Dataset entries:
::::::::::

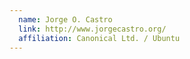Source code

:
 ```yaml
---
  name: Jorge O. Castro
  link: http://www.jorgecastro.org/
  affiliation: Canonical Ltd. / Ubuntu
---
```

::::::::::

→ Work instruction:
Please transcribe the entries exactly, omitting the images.

→ Your solution:
Source code

:
 ```yaml
---
  name: Jorge O. Castro
  link: http://www.jorgecastro.org/
  affiliation: Canonical Ltd. / Ubuntu
---
```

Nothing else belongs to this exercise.